Desire Vang was among the parents filling out public assistance applications. The mother of a 6-month-old son, she said she never had applied before but was grateful to get financial help while finishing her schooling. But even living with her grandmother, it would be tough to make ends meet, she said.
Vang said she couldn't imagine trying to live on her own with $437 a month in cash and $285 in food stamps, which is what a family of two receives.
"When they told me how much [welfare] people get, it was like, 'How can you live on that?''' said Vang of St. Paul.
"A one-bedroom apartment is at least $600," she said. "My baby goes through a can of Similac [infant formula] about every two or three days, and that costs $15. A box of 80 diapers is about $20."
To be sure, many welfare recipients are working at least part time to have some extra income. They also receive food stamps and medical assistance. And about 17 percent get a housing subsidy, according to the state.
Enough, or too little?
Depending on where you stand, that's either very generous or too little.
Seifert says Minnesota's welfare recipients have ample state support -- and not enough accountability. However, if welfare benefits had kept pace with inflation, families today would be receiving $841 for a family of two and $1,025 for a family of three.
Nobody is advocating for such a dramatic increase. But over the years, several bills in the Legislature have sought to increase the amount in Minnesota's welfare checks, Johnson said. The Department of Human Services has not advocated for an increase, he said, in part because it's struggling to keep pace with funding for the soaring cost of its medical assistance program and long-term care for the elderly.
This session, a half-dozen bills to curb welfare spending have been introduced. One would require welfare applicants moving to Minnesota from states with lower benefits to receive the same amount of money they would have received back home.
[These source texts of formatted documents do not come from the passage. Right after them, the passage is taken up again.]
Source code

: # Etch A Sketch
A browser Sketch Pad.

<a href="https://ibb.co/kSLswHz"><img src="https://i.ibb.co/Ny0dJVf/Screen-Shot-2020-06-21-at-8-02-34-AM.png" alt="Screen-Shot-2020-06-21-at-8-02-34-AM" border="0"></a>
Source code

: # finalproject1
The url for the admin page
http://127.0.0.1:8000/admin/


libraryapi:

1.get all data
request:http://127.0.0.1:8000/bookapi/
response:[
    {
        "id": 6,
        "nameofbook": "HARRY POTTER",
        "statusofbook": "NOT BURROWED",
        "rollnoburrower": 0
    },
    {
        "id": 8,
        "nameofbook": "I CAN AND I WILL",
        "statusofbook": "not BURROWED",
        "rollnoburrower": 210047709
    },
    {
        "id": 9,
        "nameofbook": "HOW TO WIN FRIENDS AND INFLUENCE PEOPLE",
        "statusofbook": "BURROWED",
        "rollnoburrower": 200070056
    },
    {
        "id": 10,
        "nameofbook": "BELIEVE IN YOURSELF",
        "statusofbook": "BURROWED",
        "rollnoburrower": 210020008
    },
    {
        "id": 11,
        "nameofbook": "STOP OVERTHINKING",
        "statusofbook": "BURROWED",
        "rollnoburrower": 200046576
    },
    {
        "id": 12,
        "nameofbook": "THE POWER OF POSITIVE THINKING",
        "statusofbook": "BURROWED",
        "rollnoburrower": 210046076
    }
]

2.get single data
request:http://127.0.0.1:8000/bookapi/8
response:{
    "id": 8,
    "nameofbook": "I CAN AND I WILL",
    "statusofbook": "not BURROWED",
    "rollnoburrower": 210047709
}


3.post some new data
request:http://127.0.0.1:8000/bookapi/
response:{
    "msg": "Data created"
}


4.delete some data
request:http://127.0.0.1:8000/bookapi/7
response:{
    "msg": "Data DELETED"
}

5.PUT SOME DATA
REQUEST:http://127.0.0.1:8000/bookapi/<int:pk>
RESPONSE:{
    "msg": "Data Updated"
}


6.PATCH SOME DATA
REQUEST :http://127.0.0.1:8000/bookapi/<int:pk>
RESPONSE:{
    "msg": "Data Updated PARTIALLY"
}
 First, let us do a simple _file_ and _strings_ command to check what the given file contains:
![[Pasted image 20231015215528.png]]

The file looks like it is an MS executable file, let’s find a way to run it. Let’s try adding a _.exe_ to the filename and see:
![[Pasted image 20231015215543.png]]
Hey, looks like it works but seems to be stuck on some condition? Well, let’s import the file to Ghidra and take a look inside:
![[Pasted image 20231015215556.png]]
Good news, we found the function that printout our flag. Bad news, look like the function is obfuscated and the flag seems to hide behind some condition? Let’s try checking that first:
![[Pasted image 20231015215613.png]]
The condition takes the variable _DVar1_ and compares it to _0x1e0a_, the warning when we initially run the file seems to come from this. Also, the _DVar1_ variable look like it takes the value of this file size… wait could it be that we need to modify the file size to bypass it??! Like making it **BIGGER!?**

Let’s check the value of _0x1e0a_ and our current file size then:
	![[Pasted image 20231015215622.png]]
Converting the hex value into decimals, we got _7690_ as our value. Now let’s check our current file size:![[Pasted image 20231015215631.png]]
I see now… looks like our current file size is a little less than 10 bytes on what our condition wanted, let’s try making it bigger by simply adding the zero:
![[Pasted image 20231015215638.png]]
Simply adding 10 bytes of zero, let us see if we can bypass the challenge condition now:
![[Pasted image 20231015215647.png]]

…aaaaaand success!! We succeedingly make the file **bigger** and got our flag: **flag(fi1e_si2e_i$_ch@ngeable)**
Another would require welfare recipients living in subsidized housing to get $100 a month docked from their welfare checks, up from the current $50. Others would beef up welfare fraud investigations or require applicants to be fingerprinted or submit to drug tests.
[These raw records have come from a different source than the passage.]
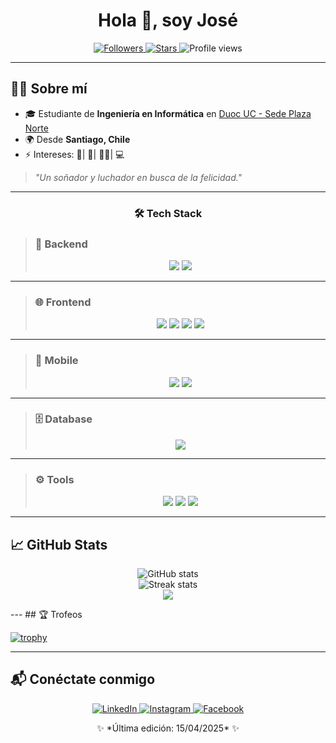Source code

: <h1 align="center">Hola 👋, soy José</h1>
<p align="center">
  <a href="https://github.com/NerdSyntax">
    <img src="https://img.shields.io/github/followers/NerdSyntax?style=social" alt="Followers" />
  </a>
  <a href="https://github.com/NerdSyntax">
    <img src="https://img.shields.io/github/stars/NerdSyntax?style=social" alt="Stars" />
  </a>
  <img src="https://komarev.com/ghpvc/?username=NerdSyntax&style=flat-square&color=blue" alt="Profile views" />
</p>

---

## 👨‍💻 Sobre mí

- 🎓 Estudiante de **Ingeniería en Informática** en [Duoc UC - Sede Plaza Norte](https://www.duoc.cl/sedes/plaza-norte/)  
- 🌍 Desde **Santiago, Chile**  
- ⚡ Intereses: 🍕| 🥊| 🚴‍♂️| 💻  

> *"Un soñador y luchador en busca de la felicidad."*

---

<h3 align="center">🛠️ Tech Stack</h3>

> ### 🐍 Backend  
> <p align="center">
>   <img src="https://img.shields.io/badge/Python-14354C?style=for-the-badge&logo=python&logoColor=white"/>
>   <img src="https://img.shields.io/badge/Django-092E20?style=for-the-badge&logo=django&logoColor=white"/>
> </p>

---

> ### 🌐 Frontend  
> <p align="center">
>   <img src="https://img.shields.io/badge/HTML5-E34F26?style=for-the-badge&logo=html5&logoColor=white"/>
>   <img src="https://img.shields.io/badge/CSS3-239120?style=for-the-badge&logo=css3&logoColor=white"/>
>   <img src="https://img.shields.io/badge/JavaScript-323330?style=for-the-badge&logo=javascript&logoColor=F7DF1E"/>
>   <img src="https://img.shields.io/badge/Angular-DD0031?style=for-the-badge&logo=angular&logoColor=white"/>
> </p>

---

> ### 📱 Mobile  
> <p align="center">
>   <img src="https://img.shields.io/badge/Android_Studio-3DDC84?style=for-the-badge&logo=android&logoColor=white"/>
>   <img src="https://img.shields.io/badge/Ionic-3880FF?style=for-the-badge&logo=ionic&logoColor=white"/>
> </p>

---

> ### 🗄️ Database  
> <p align="center">
>   <img src="https://img.shields.io/badge/Oracle_SQL-F80000?style=for-the-badge&logo=oracle&logoColor=white"/>
> </p>

---

> ### ⚙️ Tools  
> <p align="center">
>   <img src="https://img.shields.io/badge/Git-F05032?style=for-the-badge&logo=git&logoColor=white"/>
>   <img src="https://img.shields.io/badge/GitHub-100000?style=for-the-badge&logo=github&logoColor=white"/>
>   <img src="https://img.shields.io/badge/Visual_Studio_Code-007ACC?style=for-the-badge&logo=visual-studio-code&logoColor=white"/>
> </p>

---

## 📈 GitHub Stats
<p align="center">
  <img src="https://github-readme-stats.vercel.app/api?username=NerdSyntax&show_icons=true&theme=algolia" alt="GitHub stats"/><br/>
  <img src="https://github-readme-streak-stats.herokuapp.com/?user=NerdSyntax&theme=algolia" alt="Streak stats"/><br/>
  <img src="https://img.shields.io/badge/Visual_Studio-5C2D91?style=for-the-badge&logo=visual-studio&logoColor=white"/>
</p>
---
## 🏆 Trofeos


  [![trophy](https://github-profile-trophy.vercel.app/?username=NerdSyntax&theme=algolia)](https://github.com/NerdSyntax/github-profile-trophy)


---

## 📬 Conéctate conmigo

<p align="center">
  <a href="https://www.linkedin.com/in/josé-luis-oporto-valenzuela-9676a9293" target="_blank">
    <img src="https://img.shields.io/badge/LinkedIn-0A66C2?style=for-the-badge&logo=linkedin&logoColor=white" alt="LinkedIn"/>
  </a>
  <a href="https://www.instagram.com/nerdsyntax/" target="_blank">
    <img src="https://img.shields.io/badge/Instagram-E4405F?style=for-the-badge&logo=instagram&logoColor=white" alt="Instagram"/>
  </a>
  <a href="https://www.facebook.com/profile.php?id=61575347607030" target="_blank">
    <img src="https://img.shields.io/badge/Facebook-1877F2?style=for-the-badge&logo=facebook&logoColor=white" alt="Facebook"/>
  </a>
</p>

<p align="center">
  ✨ *Última edición: 15/04/2025* ✨
</p>

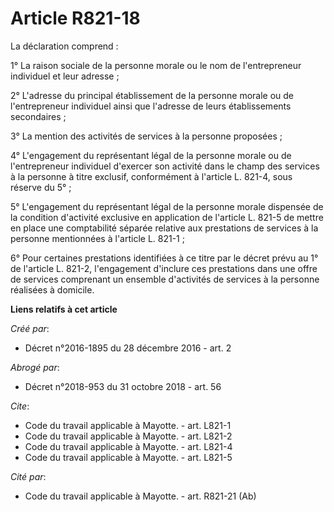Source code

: # Article R821-18

La déclaration comprend : 

1° La raison sociale de la personne morale ou le nom de l'entrepreneur individuel et leur adresse ; 

2° L'adresse du principal établissement de la personne morale ou de l'entrepreneur individuel ainsi que l'adresse de leurs
établissements secondaires ; 

3° La mention des activités de services à la personne proposées ; 

4° L'engagement du représentant légal de la personne morale ou de l'entrepreneur individuel d'exercer son activité dans le
champ des services à la personne à titre exclusif, conformément à l'article L. 821-4, sous réserve du 5° ; 

5° L'engagement du représentant légal de la personne morale dispensée de la condition d'activité exclusive en application de
l'article L. 821-5 de mettre en place une comptabilité séparée relative aux prestations de services à la personne mentionnées
à l'article L. 821-1 ; 

6° Pour certaines prestations identifiées à ce titre par le décret prévu au 1° de l'article L. 821-2, l'engagement d'inclure
ces prestations dans une offre de services comprenant un ensemble d'activités de services à la personne réalisées à domicile.

**Liens relatifs à cet article**

_Créé par_:

  - Décret n°2016-1895 du 28 décembre 2016 - art. 2

_Abrogé par_:

  - Décret n°2018-953 du 31 octobre 2018 - art. 56

_Cite_:

  - Code du travail applicable à Mayotte. - art. L821-1
  - Code du travail applicable à Mayotte. - art. L821-2
  - Code du travail applicable à Mayotte. - art. L821-4
  - Code du travail applicable à Mayotte. - art. L821-5

_Cité par_:

  - Code du travail applicable à Mayotte. - art. R821-21 (Ab)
Parents such as Vang aren't monitoring those debates. She left the welfare office with a stack of papers to fill out and thoughts for a family budget. And Nelson is continuing to keep tabs on how the economic downturn is affecting her public assistance programs.
Many once-middle-class families may not qualify for welfare now because of asset limits for items such as cars and other vehicles, including boats and snowmobiles, she said. But in these times, that could change.